Sutherland was born in New York to Scottish parents; the family migrated to Sydney in 1864 and moved to Melbourne in 1870. Her father George taught drawing for the Department of Education and exhibited his own work through the Victorian Academy of Arts. Unlike her brothers Alexander, George, and William, Jane went on to pursue an artistic career.
Jane studied at the National Gallery School of Design, where she was taught to paint by notable Australian artists Frederick McCubbin, Eugene von Guerard and George Folingsby. From 1878 she exhibited at the Victorian Academy of Arts, then with the Australian Artists' Association, and with the Victorian Artists' Society (from 1888) until 1911. From 1888 she shared a studio with Clara Southern and Jane Price. In 1884 she became one of the first women members of the Buonarotti Society, and in 1900 she and May Vale were the first women elected as Councillors of the Victorian Artists' Society.

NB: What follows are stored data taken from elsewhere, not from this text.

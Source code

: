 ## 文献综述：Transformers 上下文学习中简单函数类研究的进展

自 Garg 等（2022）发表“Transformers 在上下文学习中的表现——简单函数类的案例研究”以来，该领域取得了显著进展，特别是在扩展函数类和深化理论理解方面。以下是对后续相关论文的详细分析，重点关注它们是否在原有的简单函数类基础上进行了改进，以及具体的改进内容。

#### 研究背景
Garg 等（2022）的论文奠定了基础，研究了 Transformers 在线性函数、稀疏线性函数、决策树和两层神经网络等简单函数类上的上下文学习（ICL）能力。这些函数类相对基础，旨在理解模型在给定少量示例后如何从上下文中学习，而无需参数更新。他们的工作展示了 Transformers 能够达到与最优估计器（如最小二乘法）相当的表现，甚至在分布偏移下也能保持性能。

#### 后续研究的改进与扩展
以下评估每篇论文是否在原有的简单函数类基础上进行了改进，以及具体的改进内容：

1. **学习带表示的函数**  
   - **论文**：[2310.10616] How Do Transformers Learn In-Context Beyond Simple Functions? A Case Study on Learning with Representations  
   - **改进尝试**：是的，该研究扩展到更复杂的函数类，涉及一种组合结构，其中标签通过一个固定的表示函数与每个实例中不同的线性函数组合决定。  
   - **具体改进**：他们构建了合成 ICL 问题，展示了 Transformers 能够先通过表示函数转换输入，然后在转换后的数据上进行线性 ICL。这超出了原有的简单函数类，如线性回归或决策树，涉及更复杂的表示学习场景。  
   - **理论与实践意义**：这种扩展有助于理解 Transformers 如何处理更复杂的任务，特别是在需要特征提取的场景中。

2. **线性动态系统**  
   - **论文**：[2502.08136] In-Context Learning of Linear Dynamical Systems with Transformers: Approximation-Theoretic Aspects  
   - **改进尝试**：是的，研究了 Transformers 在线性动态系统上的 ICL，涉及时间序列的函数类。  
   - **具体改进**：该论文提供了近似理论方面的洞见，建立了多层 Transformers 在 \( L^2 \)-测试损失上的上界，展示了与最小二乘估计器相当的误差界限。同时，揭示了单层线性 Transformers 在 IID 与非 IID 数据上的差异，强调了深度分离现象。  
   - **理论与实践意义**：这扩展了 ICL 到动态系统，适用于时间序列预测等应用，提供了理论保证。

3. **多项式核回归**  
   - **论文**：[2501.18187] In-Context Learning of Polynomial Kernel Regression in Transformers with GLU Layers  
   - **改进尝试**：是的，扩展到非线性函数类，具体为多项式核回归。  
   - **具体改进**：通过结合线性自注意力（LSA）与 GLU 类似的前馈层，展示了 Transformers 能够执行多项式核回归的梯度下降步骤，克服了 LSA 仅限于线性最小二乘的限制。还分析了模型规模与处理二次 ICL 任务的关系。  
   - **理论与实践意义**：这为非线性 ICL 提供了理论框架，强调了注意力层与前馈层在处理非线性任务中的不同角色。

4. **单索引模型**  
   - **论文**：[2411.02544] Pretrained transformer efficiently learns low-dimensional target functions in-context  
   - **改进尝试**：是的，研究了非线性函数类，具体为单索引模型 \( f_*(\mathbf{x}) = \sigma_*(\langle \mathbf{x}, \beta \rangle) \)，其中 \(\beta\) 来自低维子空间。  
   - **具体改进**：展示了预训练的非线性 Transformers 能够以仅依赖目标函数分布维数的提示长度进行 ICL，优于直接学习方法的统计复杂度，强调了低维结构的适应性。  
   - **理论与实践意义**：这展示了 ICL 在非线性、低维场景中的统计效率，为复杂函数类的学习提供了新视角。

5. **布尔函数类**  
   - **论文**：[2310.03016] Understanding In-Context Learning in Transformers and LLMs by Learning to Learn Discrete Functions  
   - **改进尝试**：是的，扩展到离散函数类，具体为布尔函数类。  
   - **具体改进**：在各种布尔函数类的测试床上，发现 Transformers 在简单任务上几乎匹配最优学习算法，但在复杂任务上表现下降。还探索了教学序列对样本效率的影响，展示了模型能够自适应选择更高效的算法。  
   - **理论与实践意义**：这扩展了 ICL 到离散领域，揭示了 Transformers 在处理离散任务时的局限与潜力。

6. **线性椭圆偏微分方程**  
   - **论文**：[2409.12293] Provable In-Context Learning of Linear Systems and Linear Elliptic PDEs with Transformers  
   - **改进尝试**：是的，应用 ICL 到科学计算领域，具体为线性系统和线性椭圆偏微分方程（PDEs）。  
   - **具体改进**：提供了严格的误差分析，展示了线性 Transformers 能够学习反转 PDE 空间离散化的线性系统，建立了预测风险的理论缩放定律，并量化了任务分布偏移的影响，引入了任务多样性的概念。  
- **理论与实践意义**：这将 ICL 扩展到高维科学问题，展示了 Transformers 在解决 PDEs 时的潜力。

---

Sutherland was the leading female artist in the group of Melbourne painters who worked outside the studio; she took plein-air sketching trips to the outlying rural districts of Alphington, Templestowe and Box Hill with her male contemporaries of the Heidelberg School. About 1904 Sutherland suffered a stroke. She relied on her brother William for mobility and after his death in 1911 her artistic career ceased.